### RECORDS SHOWN
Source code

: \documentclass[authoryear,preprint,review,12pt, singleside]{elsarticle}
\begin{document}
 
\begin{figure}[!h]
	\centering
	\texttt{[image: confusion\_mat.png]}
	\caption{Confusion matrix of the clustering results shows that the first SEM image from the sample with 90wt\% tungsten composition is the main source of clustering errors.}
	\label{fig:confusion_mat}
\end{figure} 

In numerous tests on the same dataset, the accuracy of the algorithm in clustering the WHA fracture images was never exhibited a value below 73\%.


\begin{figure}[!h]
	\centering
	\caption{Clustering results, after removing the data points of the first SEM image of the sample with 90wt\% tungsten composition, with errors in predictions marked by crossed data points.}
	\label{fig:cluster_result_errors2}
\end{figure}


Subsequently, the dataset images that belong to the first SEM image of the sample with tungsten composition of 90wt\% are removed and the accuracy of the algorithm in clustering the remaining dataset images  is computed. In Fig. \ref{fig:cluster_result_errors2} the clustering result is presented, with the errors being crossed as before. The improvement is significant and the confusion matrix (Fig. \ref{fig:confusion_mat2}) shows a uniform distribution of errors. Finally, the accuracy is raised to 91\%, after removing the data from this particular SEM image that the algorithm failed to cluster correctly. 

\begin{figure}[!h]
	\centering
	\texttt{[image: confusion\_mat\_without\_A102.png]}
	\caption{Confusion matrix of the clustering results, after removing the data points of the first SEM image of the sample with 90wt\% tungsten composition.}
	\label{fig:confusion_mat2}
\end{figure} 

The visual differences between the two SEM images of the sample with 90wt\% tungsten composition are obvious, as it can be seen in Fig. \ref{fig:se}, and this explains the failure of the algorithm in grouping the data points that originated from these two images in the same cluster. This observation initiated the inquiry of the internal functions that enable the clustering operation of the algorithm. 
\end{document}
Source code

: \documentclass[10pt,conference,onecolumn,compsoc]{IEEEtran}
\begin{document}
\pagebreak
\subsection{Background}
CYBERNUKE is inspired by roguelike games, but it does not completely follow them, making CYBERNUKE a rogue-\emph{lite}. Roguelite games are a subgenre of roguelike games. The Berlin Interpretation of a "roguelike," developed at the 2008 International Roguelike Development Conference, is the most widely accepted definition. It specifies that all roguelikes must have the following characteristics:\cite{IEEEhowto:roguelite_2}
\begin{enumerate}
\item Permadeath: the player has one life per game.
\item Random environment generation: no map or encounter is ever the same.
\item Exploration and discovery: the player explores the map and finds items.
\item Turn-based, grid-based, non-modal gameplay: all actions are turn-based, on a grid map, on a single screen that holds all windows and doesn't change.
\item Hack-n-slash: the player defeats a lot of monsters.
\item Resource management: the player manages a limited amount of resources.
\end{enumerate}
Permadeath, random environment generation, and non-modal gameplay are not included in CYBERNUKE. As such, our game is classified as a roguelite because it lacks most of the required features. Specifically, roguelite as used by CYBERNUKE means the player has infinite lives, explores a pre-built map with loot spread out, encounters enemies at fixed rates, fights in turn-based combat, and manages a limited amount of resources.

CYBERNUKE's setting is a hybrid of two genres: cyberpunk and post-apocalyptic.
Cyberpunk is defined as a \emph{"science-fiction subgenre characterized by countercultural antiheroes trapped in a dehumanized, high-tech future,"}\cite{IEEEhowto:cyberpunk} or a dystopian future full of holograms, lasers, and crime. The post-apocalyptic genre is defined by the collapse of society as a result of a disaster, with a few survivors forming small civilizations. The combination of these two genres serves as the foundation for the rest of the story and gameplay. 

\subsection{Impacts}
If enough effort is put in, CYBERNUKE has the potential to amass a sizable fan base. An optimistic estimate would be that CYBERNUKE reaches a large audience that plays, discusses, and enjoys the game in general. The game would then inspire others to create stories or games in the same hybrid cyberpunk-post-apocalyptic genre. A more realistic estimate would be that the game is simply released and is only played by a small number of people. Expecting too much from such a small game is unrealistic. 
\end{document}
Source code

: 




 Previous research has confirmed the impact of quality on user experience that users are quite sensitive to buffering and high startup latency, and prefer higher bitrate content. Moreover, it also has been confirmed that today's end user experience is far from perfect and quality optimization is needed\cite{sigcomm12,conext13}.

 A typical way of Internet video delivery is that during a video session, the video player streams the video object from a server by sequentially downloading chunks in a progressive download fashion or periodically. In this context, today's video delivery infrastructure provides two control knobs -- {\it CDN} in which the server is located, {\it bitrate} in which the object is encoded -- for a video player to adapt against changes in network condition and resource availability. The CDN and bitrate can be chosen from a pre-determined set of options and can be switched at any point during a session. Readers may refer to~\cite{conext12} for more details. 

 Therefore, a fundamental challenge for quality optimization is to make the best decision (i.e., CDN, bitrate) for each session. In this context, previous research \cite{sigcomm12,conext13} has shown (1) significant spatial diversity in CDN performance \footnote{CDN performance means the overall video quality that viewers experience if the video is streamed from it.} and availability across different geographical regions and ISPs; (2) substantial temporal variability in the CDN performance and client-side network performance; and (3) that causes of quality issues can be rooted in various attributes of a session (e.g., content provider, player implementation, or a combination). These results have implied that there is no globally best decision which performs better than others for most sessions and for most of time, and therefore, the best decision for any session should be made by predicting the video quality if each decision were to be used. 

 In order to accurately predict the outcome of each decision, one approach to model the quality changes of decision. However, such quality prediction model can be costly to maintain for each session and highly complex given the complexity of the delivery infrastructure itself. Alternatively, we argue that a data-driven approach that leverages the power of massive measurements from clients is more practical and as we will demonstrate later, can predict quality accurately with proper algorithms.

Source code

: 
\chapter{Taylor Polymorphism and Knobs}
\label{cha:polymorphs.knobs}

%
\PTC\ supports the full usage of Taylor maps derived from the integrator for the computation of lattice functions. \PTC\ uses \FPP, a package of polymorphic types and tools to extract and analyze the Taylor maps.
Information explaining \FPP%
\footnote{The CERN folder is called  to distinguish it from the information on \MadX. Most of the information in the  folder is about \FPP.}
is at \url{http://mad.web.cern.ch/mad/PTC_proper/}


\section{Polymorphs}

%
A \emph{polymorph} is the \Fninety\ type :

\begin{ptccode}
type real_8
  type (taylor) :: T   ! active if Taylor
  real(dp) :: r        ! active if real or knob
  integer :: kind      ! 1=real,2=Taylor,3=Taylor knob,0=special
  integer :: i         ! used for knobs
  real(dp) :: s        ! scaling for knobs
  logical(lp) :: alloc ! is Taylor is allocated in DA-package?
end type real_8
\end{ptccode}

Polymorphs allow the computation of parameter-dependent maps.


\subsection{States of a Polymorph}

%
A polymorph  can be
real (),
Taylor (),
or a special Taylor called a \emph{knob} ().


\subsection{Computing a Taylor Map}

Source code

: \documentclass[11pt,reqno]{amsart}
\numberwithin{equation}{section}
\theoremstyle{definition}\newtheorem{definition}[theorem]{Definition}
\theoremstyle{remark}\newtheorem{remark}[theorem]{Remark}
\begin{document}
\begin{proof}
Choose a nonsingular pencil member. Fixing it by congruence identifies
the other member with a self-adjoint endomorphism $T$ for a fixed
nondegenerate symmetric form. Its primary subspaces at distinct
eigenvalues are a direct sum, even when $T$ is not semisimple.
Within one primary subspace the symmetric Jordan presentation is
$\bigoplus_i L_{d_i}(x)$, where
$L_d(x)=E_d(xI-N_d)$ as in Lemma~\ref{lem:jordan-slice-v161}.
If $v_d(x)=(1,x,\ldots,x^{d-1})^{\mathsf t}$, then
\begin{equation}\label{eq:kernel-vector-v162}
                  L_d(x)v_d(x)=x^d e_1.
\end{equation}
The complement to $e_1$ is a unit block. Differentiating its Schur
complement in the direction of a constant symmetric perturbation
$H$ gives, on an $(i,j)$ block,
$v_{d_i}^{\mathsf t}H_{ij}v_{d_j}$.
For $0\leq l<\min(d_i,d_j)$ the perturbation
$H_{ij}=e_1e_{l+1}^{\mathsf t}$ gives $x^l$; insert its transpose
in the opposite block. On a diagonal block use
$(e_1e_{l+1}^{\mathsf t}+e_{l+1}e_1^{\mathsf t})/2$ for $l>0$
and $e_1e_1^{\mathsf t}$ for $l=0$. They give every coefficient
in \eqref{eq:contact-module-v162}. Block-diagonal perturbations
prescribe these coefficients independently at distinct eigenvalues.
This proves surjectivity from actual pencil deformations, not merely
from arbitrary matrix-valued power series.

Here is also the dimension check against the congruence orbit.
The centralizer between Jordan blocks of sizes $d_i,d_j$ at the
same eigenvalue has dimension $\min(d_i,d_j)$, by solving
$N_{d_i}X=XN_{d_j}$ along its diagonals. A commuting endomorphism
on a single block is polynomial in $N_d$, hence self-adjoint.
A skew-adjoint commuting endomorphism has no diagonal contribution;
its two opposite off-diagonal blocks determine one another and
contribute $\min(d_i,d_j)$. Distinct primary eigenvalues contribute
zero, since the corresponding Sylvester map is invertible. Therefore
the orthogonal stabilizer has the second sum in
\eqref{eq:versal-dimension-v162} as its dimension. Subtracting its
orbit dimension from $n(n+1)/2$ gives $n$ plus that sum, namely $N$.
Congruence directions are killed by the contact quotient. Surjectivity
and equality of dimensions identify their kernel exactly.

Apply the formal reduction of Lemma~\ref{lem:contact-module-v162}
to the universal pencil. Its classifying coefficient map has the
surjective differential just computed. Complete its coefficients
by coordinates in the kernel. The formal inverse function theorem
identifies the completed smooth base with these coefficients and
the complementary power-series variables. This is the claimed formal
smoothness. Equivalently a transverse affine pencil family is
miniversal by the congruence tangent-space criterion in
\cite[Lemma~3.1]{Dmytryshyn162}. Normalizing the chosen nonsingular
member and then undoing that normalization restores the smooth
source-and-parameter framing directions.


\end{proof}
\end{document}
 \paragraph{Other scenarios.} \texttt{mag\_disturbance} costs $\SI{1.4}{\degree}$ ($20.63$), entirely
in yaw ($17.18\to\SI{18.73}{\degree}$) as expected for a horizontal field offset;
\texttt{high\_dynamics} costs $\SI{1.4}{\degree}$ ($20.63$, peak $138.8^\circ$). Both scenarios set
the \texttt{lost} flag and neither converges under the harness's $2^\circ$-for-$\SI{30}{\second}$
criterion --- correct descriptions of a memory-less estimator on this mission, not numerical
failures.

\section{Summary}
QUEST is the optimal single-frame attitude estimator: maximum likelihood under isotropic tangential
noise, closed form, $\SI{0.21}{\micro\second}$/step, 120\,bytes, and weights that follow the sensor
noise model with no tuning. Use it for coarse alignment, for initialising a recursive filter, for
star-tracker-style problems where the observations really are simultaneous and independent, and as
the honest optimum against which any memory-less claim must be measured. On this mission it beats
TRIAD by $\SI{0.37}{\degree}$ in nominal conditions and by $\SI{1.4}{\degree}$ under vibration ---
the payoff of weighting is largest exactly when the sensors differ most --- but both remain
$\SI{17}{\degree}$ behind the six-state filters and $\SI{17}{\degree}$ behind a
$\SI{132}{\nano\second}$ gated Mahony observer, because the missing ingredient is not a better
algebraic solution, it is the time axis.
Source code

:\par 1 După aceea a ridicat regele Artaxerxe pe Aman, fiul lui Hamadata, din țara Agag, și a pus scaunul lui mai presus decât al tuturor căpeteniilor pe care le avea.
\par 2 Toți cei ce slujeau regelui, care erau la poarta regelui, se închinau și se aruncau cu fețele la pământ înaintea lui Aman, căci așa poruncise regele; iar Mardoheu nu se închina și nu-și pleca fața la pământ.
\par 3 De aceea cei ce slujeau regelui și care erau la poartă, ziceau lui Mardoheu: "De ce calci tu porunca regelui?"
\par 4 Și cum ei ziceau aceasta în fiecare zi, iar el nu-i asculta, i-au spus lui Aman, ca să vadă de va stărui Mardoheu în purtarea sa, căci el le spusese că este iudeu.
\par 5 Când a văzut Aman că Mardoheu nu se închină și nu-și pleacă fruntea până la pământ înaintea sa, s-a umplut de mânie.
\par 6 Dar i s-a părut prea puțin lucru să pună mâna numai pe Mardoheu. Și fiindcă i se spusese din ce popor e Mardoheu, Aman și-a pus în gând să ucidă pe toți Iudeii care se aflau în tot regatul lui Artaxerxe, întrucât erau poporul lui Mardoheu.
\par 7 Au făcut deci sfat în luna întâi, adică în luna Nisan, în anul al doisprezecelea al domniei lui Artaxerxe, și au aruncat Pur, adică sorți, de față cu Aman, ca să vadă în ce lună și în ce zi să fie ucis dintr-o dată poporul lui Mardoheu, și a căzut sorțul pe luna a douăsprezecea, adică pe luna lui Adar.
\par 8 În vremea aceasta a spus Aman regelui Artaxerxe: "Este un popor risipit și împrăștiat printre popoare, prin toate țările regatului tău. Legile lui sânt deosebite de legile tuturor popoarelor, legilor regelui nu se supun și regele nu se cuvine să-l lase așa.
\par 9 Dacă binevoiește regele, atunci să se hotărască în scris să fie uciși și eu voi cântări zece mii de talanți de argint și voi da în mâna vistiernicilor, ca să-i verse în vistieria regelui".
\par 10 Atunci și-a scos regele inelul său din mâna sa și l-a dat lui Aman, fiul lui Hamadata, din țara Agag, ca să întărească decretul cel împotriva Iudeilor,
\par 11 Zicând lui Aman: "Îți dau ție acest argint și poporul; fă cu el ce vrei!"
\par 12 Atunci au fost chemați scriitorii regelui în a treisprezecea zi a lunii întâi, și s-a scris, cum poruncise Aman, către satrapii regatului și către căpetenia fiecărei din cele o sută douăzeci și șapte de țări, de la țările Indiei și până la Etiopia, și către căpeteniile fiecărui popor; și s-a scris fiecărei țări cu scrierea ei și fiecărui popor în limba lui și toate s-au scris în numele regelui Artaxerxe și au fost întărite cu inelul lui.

### WHAT IS EXPECTED
The expected answer is an exact copy of the lines above, beginning at the line with "care le avea." and ending at the line with "umplut de mânie.", with both ends in.

### WRITTEN ANSWER
:\par 1 După aceea a ridicat regele Artaxerxe pe Aman, fiul lui Hamadata, din țara Agag, și a pus scaunul lui mai presus decât al tuturor căpeteniilor pe care le avea.
\par 2 Toți cei ce slujeau regelui, care erau la poarta regelui, se închinau și se aruncau cu fețele la pământ înaintea lui Aman, căci așa poruncise regele; iar Mardoheu nu se închina și nu-și pleca fața la pământ.
\par 3 De aceea cei ce slujeau regelui și care erau la poartă, ziceau lui Mardoheu: "De ce calci tu porunca regelui?"
\par 4 Și cum ei ziceau aceasta în fiecare zi, iar el nu-i asculta, i-au spus lui Aman, ca să vadă de va stărui Mardoheu în purtarea sa, căci el le spusese că este iudeu.
\par 5 Când a văzut Aman că Mardoheu nu se închină și nu-și pleacă fruntea până la pământ înaintea sa, s-a umplut de mânie.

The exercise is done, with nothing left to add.